Your answer must hold only the lines below from the line containing "As a bonus action, if" through the line containing "You have advantage on saving", each reproduced exactly.

[[ SOURCE DATA, beginning ]]

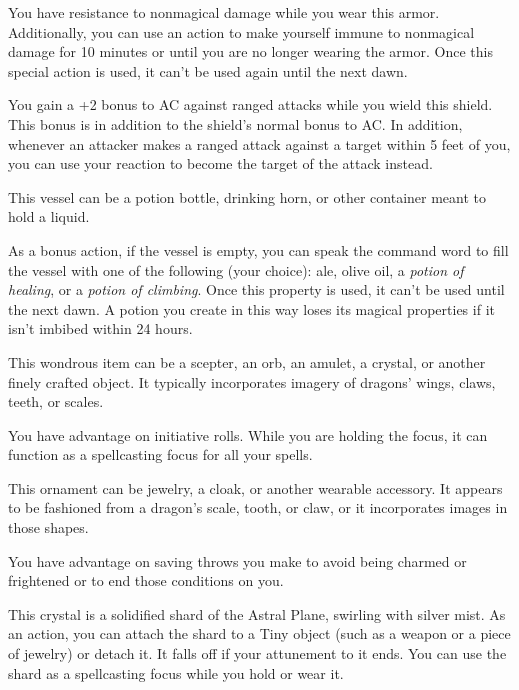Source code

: \documentclass[10pt,a4paper,twoside,bg=print,twocolumn,openany,nodeprecatedcode]{dndbook}
\begin{document}
You have resistance to nonmagical damage while you wear this armor. Additionally, you can use an action to make yourself immune to nonmagical damage for 10 minutes or until you are no longer wearing the armor. Once this special action is used, it can't be used again until the next dawn.

You gain a +2 bonus to AC against ranged attacks while you wield this shield. This bonus is in addition to the shield's normal bonus to AC. In addition, whenever an attacker makes a ranged attack against a target within 5 feet of you, you can use your reaction to become the target of the attack instead.

This vessel can be a potion bottle, drinking horn, or other container meant to hold a liquid.

As a bonus action, if the vessel is empty, you can speak the command word to fill the vessel with one of the following (your choice): ale, olive oil, a \textit{potion of healing}, or a \textit{potion of climbing}. Once this property is used, it can't be used until the next dawn. A potion you create in this way loses its magical properties if it isn't imbibed within 24 hours.

This wondrous item can be a scepter, an orb, an amulet, a crystal, or another finely crafted object. It typically incorporates imagery of dragons' wings, claws, teeth, or scales.

You have advantage on initiative rolls. While you are holding the focus, it can function as a spellcasting focus for all your spells.

This ornament can be jewelry, a cloak, or another wearable accessory. It appears to be fashioned from a dragon's scale, tooth, or claw, or it incorporates images in those shapes.

You have advantage on saving throws you make to avoid being charmed or frightened or to end those conditions on you.

This crystal is a solidified shard of the Astral Plane, swirling with silver mist. As an action, you can attach the shard to a Tiny object (such as a weapon or a piece of jewelry) or detach it. It falls off if your attunement to it ends. You can use the shard as a spellcasting focus while you hold or wear it.
\end{document}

[[ SOURCE DATA, end ]]

TASK OUTPUT:
As a bonus action, if the vessel is empty, you can speak the command word to fill the vessel with one of the following (your choice): ale, olive oil, a \textit{potion of healing}, or a \textit{potion of climbing}. Once this property is used, it can't be used until the next dawn. A potion you create in this way loses its magical properties if it isn't imbibed within 24 hours.

This wondrous item can be a scepter, an orb, an amulet, a crystal, or another finely crafted object. It typically incorporates imagery of dragons' wings, claws, teeth, or scales.

You have advantage on initiative rolls. While you are holding the focus, it can function as a spellcasting focus for all your spells.

This ornament can be jewelry, a cloak, or another wearable accessory. It appears to be fashioned from a dragon's scale, tooth, or claw, or it incorporates images in those shapes.

You have advantage on saving throws you make to avoid being charmed or frightened or to end those conditions on you.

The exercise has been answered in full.